Barely concealing his criticism of John Major's failure to unite the party, Mr Portillo said: "I am sure they could have done better if over the last few years they had been united."

Brian Mawhinney, the party chairman, in his Cambridgeshire constituency looked shell-shocked, but his senior staff clearly had known that the writing was on the wall. There were no tears at Tory Central Office, when the realisation of the enormity of the defeat began to sink in.

Tory spin doctors were quickly at work in the rooms where the campaign had been waged, trying to limit the damage to party morale in the country.

One said: "We have been in Government for 18 years and the people have been bored with us for a very long time. In many ways, we were extremely lucky to win in 1992. People didn't want a Welshman like Neil Kinnock in Number Ten.

"The Conservative Party has grown up and we are prepared to take the rough with the smooth. The first thing we will do is get back in business as quickly as possible,' said one Tory aide.

Defeat was so huge it was being conceded before the first result came in for Sunderland South at 10.45 pm, and Tory officials were quick to mount a defensive operation to protect John Major from blame.

"The Prime Minister has fought a very tough campaign. I don't think anyone could dispute his courage and the way he has put the issues clearly and plainly," said the official.

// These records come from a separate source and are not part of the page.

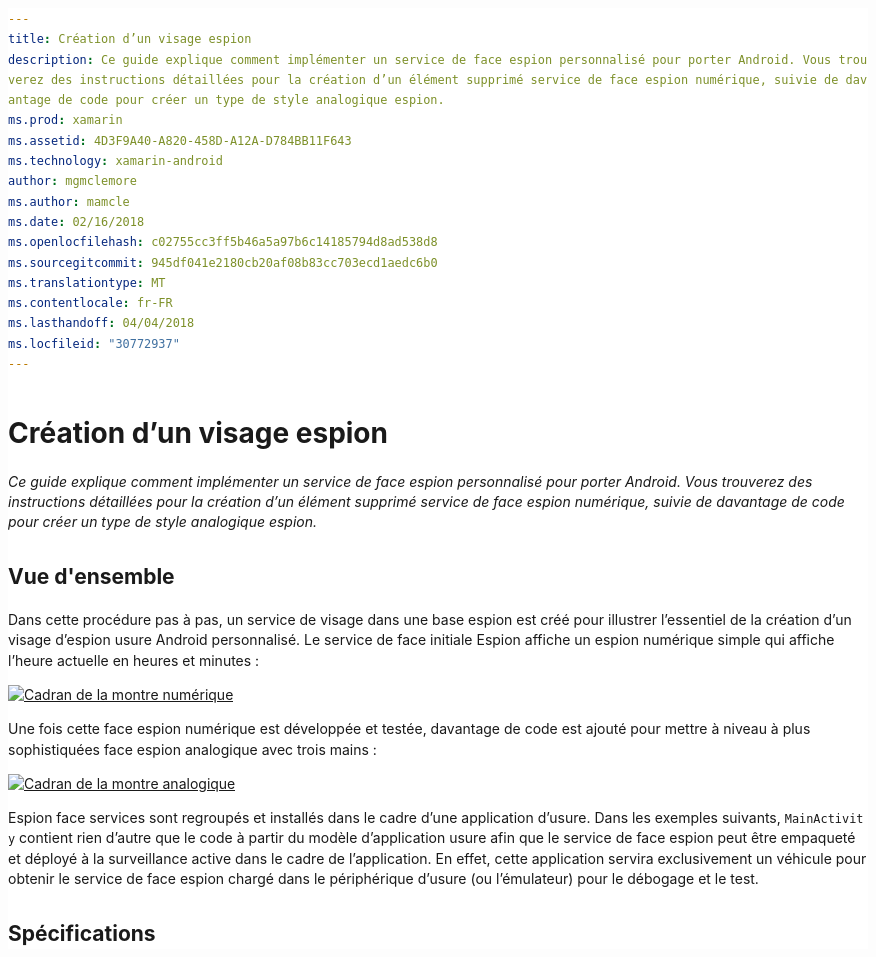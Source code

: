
 ```yaml
---
title: Création d’un visage espion
description: Ce guide explique comment implémenter un service de face espion personnalisé pour porter Android. Vous trouverez des instructions détaillées pour la création d’un élément supprimé service de face espion numérique, suivie de davantage de code pour créer un type de style analogique espion.
ms.prod: xamarin
ms.assetid: 4D3F9A40-A820-458D-A12A-D784BB11F643
ms.technology: xamarin-android
author: mgmclemore
ms.author: mamcle
ms.date: 02/16/2018
ms.openlocfilehash: c02755cc3ff5b46a5a97b6c14185794d8ad538d8
ms.sourcegitcommit: 945df041e2180cb20af08b83cc703ecd1aedc6b0
ms.translationtype: MT
ms.contentlocale: fr-FR
ms.lasthandoff: 04/04/2018
ms.locfileid: "30772937"
---
```

# <a name="creating-a-watch-face"></a>Création d’un visage espion

_Ce guide explique comment implémenter un service de face espion personnalisé pour porter Android. Vous trouverez des instructions détaillées pour la création d’un élément supprimé service de face espion numérique, suivie de davantage de code pour créer un type de style analogique espion._

## <a name="overview"></a>Vue d'ensemble 

Dans cette procédure pas à pas, un service de visage dans une base espion est créé pour illustrer l’essentiel de la création d’un visage d’espion usure Android personnalisé. Le service de face initiale Espion affiche un espion numérique simple qui affiche l’heure actuelle en heures et minutes : 

[![Cadran de la montre numérique](creating-a-watchface-images/01-initial-face.png "capture d’écran de la face espion numérique initiale")](creating-a-watchface-images/01-initial-face.png#lightbox)

Une fois cette face espion numérique est développée et testée, davantage de code est ajouté pour mettre à niveau à plus sophistiquées face espion analogique avec trois mains : 

[![Cadran de la montre analogique](creating-a-watchface-images/02-example-watchface.png "capture d’écran de la face espion analogique final")](creating-a-watchface-images/02-example-watchface.png#lightbox)

Espion face services sont regroupés et installés dans le cadre d’une application d’usure. Dans les exemples suivants, `MainActivity` contient rien d’autre que le code à partir du modèle d’application usure afin que le service de face espion peut être empaqueté et déployé à la surveillance active dans le cadre de l’application. En effet, cette application servira exclusivement un véhicule pour obtenir le service de face espion chargé dans le périphérique d’usure (ou l’émulateur) pour le débogage et le test. 

## <a name="requirements"></a>Spécifications
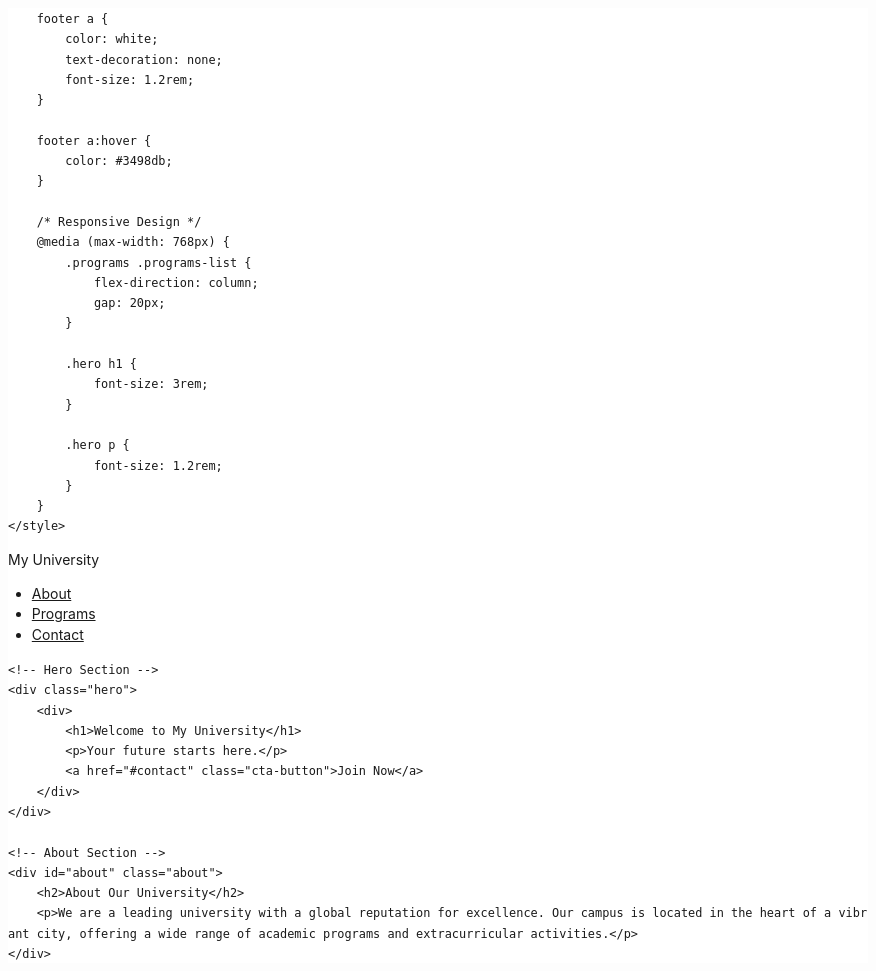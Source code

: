         footer a {
            color: white;
            text-decoration: none;
            font-size: 1.2rem;
        }

        footer a:hover {
            color: #3498db;
        }

        /* Responsive Design */
        @media (max-width: 768px) {
            .programs .programs-list {
                flex-direction: column;
                gap: 20px;
            }

            .hero h1 {
                font-size: 3rem;
            }

            .hero p {
                font-size: 1.2rem;
            }
        }
    </style>
</head>
<body>
    <!-- Navbar -->
    <nav>
        <div class="logo">My University</div>
        <ul>
            <li><a href="#about">About</a></li>
            <li><a href="#programs">Programs</a></li>
            <li><a href="#contact">Contact</a></li>
        </ul>
    </nav>

    <!-- Hero Section -->
    <div class="hero">
        <div>
            <h1>Welcome to My University</h1>
            <p>Your future starts here.</p>
            <a href="#contact" class="cta-button">Join Now</a>
        </div>
    </div>

    <!-- About Section -->
    <div id="about" class="about">
        <h2>About Our University</h2>
        <p>We are a leading university with a global reputation for excellence. Our campus is located in the heart of a vibrant city, offering a wide range of academic programs and extracurricular activities.</p>
    </div>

Senior Conservative staff last night tried to keep up the Tory spirits by warning that the honeymoon for the new Labour Government would be short- lived. "The Conservative Party over the years has a great track record of picking itself up and moving forward very quickly. We will be giving the Labour Party no time for a honeymoon and we will be offt the starting blcoks very quickly to ensure their first few days are as hard as possible."

The Tory strategists are targeting the first Labour budget by Gordon Brown in July to raise the windfall profits tax on the privatised utilities. There will also be an attempt to rally the Tory ranks for an assault on Tony Blair's handling of the Amsterdam summit.

The posters were still on the walls at Tory Central office, which had been used from the very start of the campaign, but which had failed to capture the imagination of the public: "Yes it hurt. Yest it worked"; and the "demon eyes" poster of a grinning Tony Blair with the slogan "New Labour New Danger".

Brian Mawhinney was being targeted for the blame by some Tory candidates but his staff said the party chairman could not be blamed for the campaign. "There is not much you can do if the public decides it is time for a change. That is what we were up against and it proved unstoppable."